Spark SQL还可以使用JDBC/ODBC或命令行接口充当分布式查询引擎。在这种模式下，终端用户或应用程序可以直接与Spark SQL交互来运行SQL查询，而不需要编写任何代码。

Running the Thrift JDBC/ODBC server

这里实现的Thrift JDBC/ODBC服务器对应于Hive 1.2.1中的HiveServer2。您可以使用Spark或Hive 1.2.1附带的beeline脚本测试JDBC服务器。
要启动JDBC/ODBC服务器，请在Spark目录中运行以下命令:

./sbin/start-thriftserver.sh

这个脚本接受所有bin/spark-submit命令行选项，加上一个——hiveconf选项来指定Hive属性。您可以运行./sbin/start-thriftserver.sh --help 获得所有可用选项的完整列表。默认情况下，服务器监听localhost:10000。您可以通过任何环境变量覆盖此行为，即:

export HIVE_SERVER2_THRIFT_PORT=<listening-port>
export HIVE_SERVER2_THRIFT_BIND_HOST=<listening-host>
./sbin/start-thriftserver.sh \
  --master <master-uri> \
  ...

或系统属性:

./sbin/start-thriftserver.sh \
  --hiveconf hive.server2.thrift.port=<listening-port> \
  --hiveconf hive.server2.thrift.bind.host=<listening-host> \
  --master <master-uri>
  ...

现在就可以使用beeline来测试Thrift JDBC/ODBC服务器:

./bin/beeline

直接连接JDBC/ODBC服务器:

beeline> !connect jdbc:hive2://localhost:10000

Beeline会询问您的用户名和密码。在非安全模式下，只需在计算机上输入用户名和空白密码。为了安全模式，请遵循beeline文档中的说明。

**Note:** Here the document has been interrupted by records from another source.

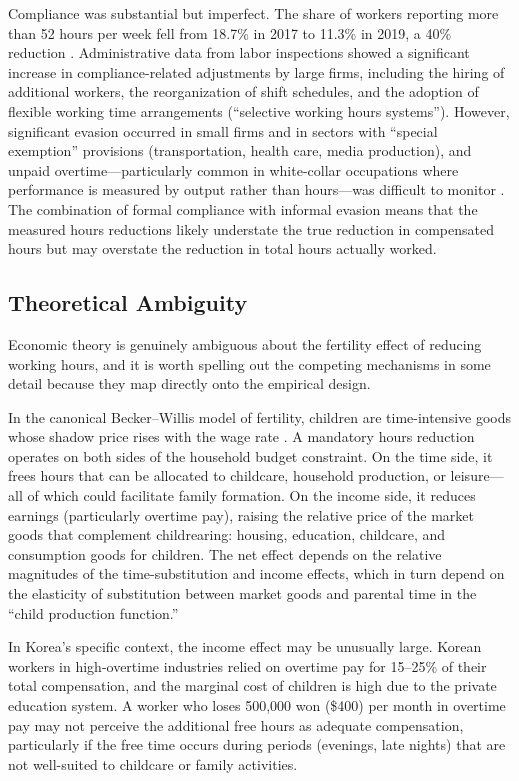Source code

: \documentclass[12pt]{article}
\begin{document}
Compliance was substantial but imperfect. The share of workers reporting more than 52 hours per week fell from 18.7\% in 2017 to 11.3\% in 2019, a 40\% reduction \citep{kli2020workhours}. Administrative data from labor inspections showed a significant increase in compliance-related adjustments by large firms, including the hiring of additional workers, the reorganization of shift schedules, and the adoption of flexible working time arrangements (``selective working hours systems''). However, significant evasion occurred in small firms and in sectors with ``special exemption'' provisions (transportation, health care, media production), and unpaid overtime---particularly common in white-collar occupations where performance is measured by output rather than hours---was difficult to monitor \citep{lee2020enforcement}. The combination of formal compliance with informal evasion means that the measured hours reductions likely understate the true reduction in compensated hours but may overstate the reduction in total hours actually worked.

\subsection{Theoretical Ambiguity}

Economic theory is genuinely ambiguous about the fertility effect of reducing working hours, and it is worth spelling out the competing mechanisms in some detail because they map directly onto the empirical design.

In the canonical Becker--Willis model of fertility, children are time-intensive goods whose shadow price rises with the wage rate \citep{becker1960economic, becker1991treatise, willis1973new}. A mandatory hours reduction operates on both sides of the household budget constraint. On the time side, it frees hours that can be allocated to childcare, household production, or leisure---all of which could facilitate family formation. On the income side, it reduces earnings (particularly overtime pay), raising the relative price of the market goods that complement childrearing: housing, education, childcare, and consumption goods for children. The net effect depends on the relative magnitudes of the time-substitution and income effects, which in turn depend on the elasticity of substitution between market goods and parental time in the ``child production function.''

In Korea's specific context, the income effect may be unusually large. Korean workers in high-overtime industries relied on overtime pay for 15--25\% of their total compensation, and the marginal cost of children is high due to the private education system. A worker who loses 500,000 won (\$400) per month in overtime pay may not perceive the additional free hours as adequate compensation, particularly if the free time occurs during periods (evenings, late nights) that are not well-suited to childcare or family activities.
\end{document}
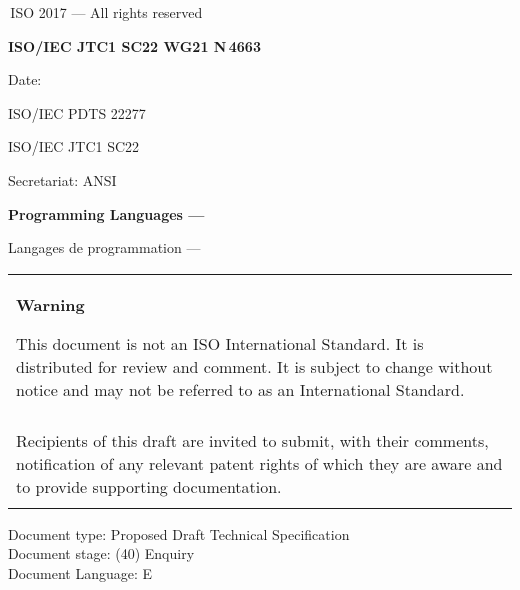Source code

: 

\thispagestyle{empty}
{\raisebox{.35ex}{\smaller\copyright}}\,ISO 2017 --- All rights reserved
\vspace{2ex}

\begin{flushright}
	\textbf{ISO/IEC JTC1 SC22 WG21 N\,\LARGE4663}
	
	Date: \reldate
	
	ISO/IEC PDTS 22277
	
	ISO/IEC JTC1 SC22
	
	Secretariat: ANSI
	
\end{flushright}

\vfill

\textbf{\LARGE Programming Languages --- \doctitle}

Langages de programmation --- \frtitle

\vfill

\begin{tabular}{|p{\hsize}|}
	\hline
	\begin{center}
		\textbf{Warning}
	\end{center}
	
	\vspace{2ex}
	
	This document is not an ISO International Standard. It is distributed
	for review and comment. It is subject to change without notice and may
	not be referred to as an International Standard.\\\\
	
	Recipients of this draft are invited to submit, with their comments,
	notification of any relevant patent rights of which they are aware
	and to provide supporting documentation.\\\\
	\hline
\end{tabular}

\vfill
\noindent
Document type: Proposed Draft Technical Specification\\
Document stage: (40) Enquiry\\
Document Language: E
\pagebreak

\thispagestyle{cpppage}


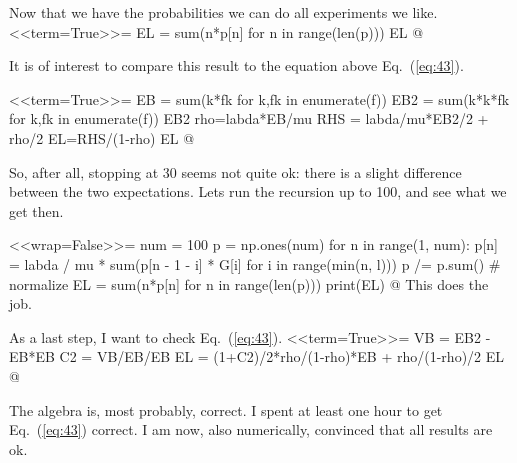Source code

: \begin{question}
\begin{solution}
Now that we have the probabilities we can do all experiments we like. 
<<term=True>>=
EL = sum(n*p[n] for n in range(len(p)))
EL 
@

It is of interest to compare this result to the equation above
Eq.~(\ref{eq:43}).


<<term=True>>=
EB = sum(k*fk for k,fk in enumerate(f))
EB2 = sum(k*k*fk for k,fk in enumerate(f))
EB2
rho=labda*EB/mu
RHS = labda/mu*EB2/2 + rho/2
EL=RHS/(1-rho)
EL
@

So, after all, stopping at 30 seems not quite ok: there is a slight
difference between the two expectations. Lets run the recursion up to
100, and see what we get then.

<<wrap=False>>=
num = 100
p = np.ones(num)
for n in range(1, num):
    p[n] = labda / mu * sum(p[n - 1 - i] * G[i] for i in range(min(n, l)))
p /= p.sum()  # normalize
EL = sum(n*p[n] for n in range(len(p)))
print(EL)
@
This does the job.

As a last step, I want to check Eq.~(\ref{eq:43}).
<<term=True>>=
VB = EB2 - EB*EB
C2 = VB/EB/EB
EL = (1+C2)/2*rho/(1-rho)*EB + rho/(1-rho)/2
EL
@

The algebra is, most probably, correct. I spent at least one hour to
get Eq.~(\ref{eq:43}) correct. I am now, also numerically, convinced
that all results are ok.


\end{solution}
\end{question}




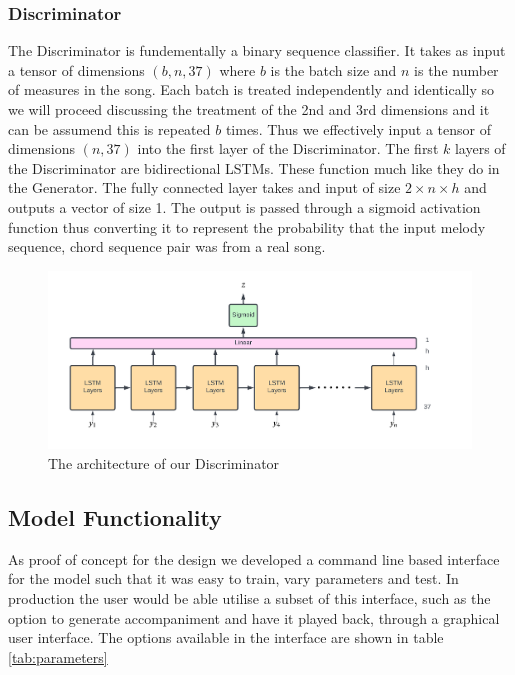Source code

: \subsubsection{Discriminator}
The Discriminator is fundementally a binary sequence classifier.
It takes as input a tensor of dimensions $(b,n,37)$ where $b$ is the batch size and $n$ is the number of measures in the song.
Each batch is treated independently and identically so we will proceed discussing the treatment of the 2nd and 3rd dimensions and it can be assumend this is repeated $b$ times.
Thus we effectively input a tensor of dimensions $(n,37)$ into the first layer of the Discriminator.
The first $k$ layers of the Discriminator are bidirectional LSTMs. 
These function much like they do in the Generator.
The fully connected layer takes and input of size $2 \times n \times h$ and outputs a vector of size 1.
The output is passed through a sigmoid activation function thus converting it to represent the probability that the input melody sequence, chord sequence pair was from a real song.

\begin{figure}
    \centering
    \includegraphics[width=0.8\columnwidth]{Figures/Discriminator}
    \decoRule
    \caption{The architecture of our Discriminator}
    \label{fig:Discriminator}
\end{figure}


\subsection{Model Functionality}

As proof of concept for the design we developed a command line based interface for the model such that it was easy to train, vary parameters and test. 
In production the user would be able utilise a subset of this interface, such as the option to generate accompaniment and have it played back, through a graphical user interface.
The options available in the interface are shown in table \ref{tab:parameters}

Hive 的配置是通过在conf/目录中放置hive-site.xm、core-site.xml和hdfs-site.xml文件来完成的。
您还可以使用Hive附带的beeline脚本。

Thrift JDBC server还支持通过HTTP传输发送Thrift RPC消息。使用以下设置来启用HTTP模式作为系统属性或在conf/中的hive-site.xml文件中:

hive.server2.transport.mode - Set this to value: http
hive.server2.thrift.http.port - HTTP port number to listen on; default is 10001
hive.server2.http.endpoint - HTTP endpoint; default is cliservice

要进行测试，请使用beeline在http模式下连接JDBC/ODBC服务器，使用:

beeline> !connect jdbc:hive2://<host>:<port>/<database>?hive.server2.transport.mode=http;hive.server2.thrift.http.path=<http_endpoint>

Running the Spark SQL CLI

Spark SQL CLI是一种方便的工具，可以在本地模式下运行Hive metastore服务并执行命令行输入的查询。请注意，Spark SQL CLI不能与Thrift JDBC服务器通信。
要启动Spark SQL CLI，请在Spark目录中运行以下命令:

./bin/spark-sql

Hive 的配置是通过在conf/目录中放置hive-site.xm、core-site.xml和hdfs-site.xml文件来完成的。您可以运行./bin/spark-sql --help 获得所有可用选项的完整列表。